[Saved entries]
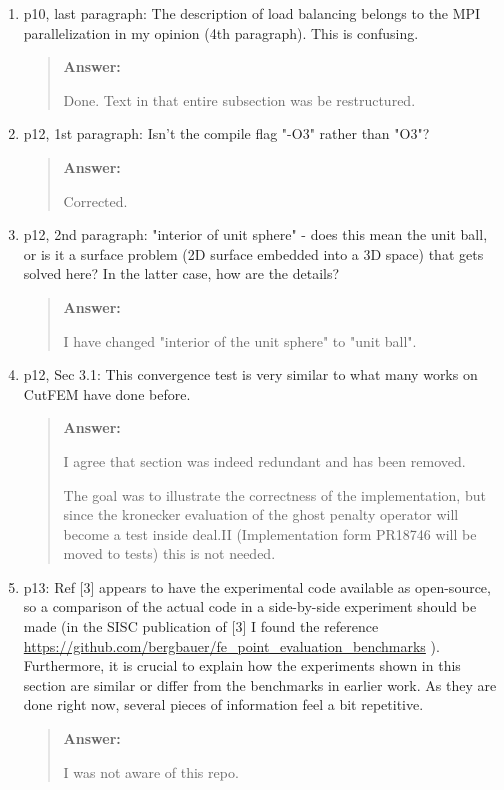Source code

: \documentclass[11pt, a4paper]{article}
\newenvironment{answer}{%
      \begin{quote}%
            \color{blue!80!black}%
            \textbf{Answer:}%
            }{%
      \end{quote}%
}
\begin{document}
\begin{enumerate}[label=\textbullet, wide, labelindent=0pt]
      \item p10, last paragraph: The description of load balancing belongs to the MPI parallelization in my opinion
            (4th paragraph). This is confusing.
            \begin{answer}
                  Done. Text in that entire subsection was be restructured.
            \end{answer}

      \item p12, 1st paragraph: Isn't the compile flag "-O3" rather than "O3"?
            \begin{answer}
                  Corrected.
            \end{answer}

      \item p12, 2nd paragraph: "interior of unit sphere" - does this mean the unit ball, or is it a surface problem
            (2D surface embedded into a 3D space) that gets solved here? In the latter case, how are the details?
            \begin{answer}
                  I have changed "interior of the unit sphere" to "unit ball".
            \end{answer}

      \item p12, Sec 3.1: This convergence test is very similar to what many works on CutFEM have done before.
            \begin{answer}
                  I agree that section was indeed redundant and has been removed.

                  The goal was to illustrate the correctness of the implementation, but since the kronecker evaluation
                  of the ghost penalty operator will become a test inside deal.II (Implementation form PR18746 will be
                  moved to tests) this is not needed.
            \end{answer}

      \item p13: Ref [3] appears to have the experimental code available as open-source, so a comparison of the
            actual code in a side-by-side experiment should be made (in the SISC publication of [3] I found the
            reference
            \url{https://github.com/bergbauer/fe_point_evaluation_benchmarks} ). Furthermore, it is crucial to explain
            how the
            experiments shown in this section are similar or differ from the benchmarks in earlier work. As they are
            done
            right
            now, several pieces of information feel a bit repetitive.
            \begin{answer}
                  I was not aware of this repo.


\end{answer}
\end{enumerate}
\end{document}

WHAT TO PRODUCE:
Scan the entries for lines holding the string "paragraph", then copy every one of them.

EXERCISE RESULT:
      \item p10, last paragraph: The description of load balancing belongs to the MPI parallelization in my opinion
            (4th paragraph). This is confusing.
      \item p12, 1st paragraph: Isn't the compile flag "-O3" rather than "O3"?
      \item p12, 2nd paragraph: "interior of unit sphere" - does this mean the unit ball, or is it a surface problem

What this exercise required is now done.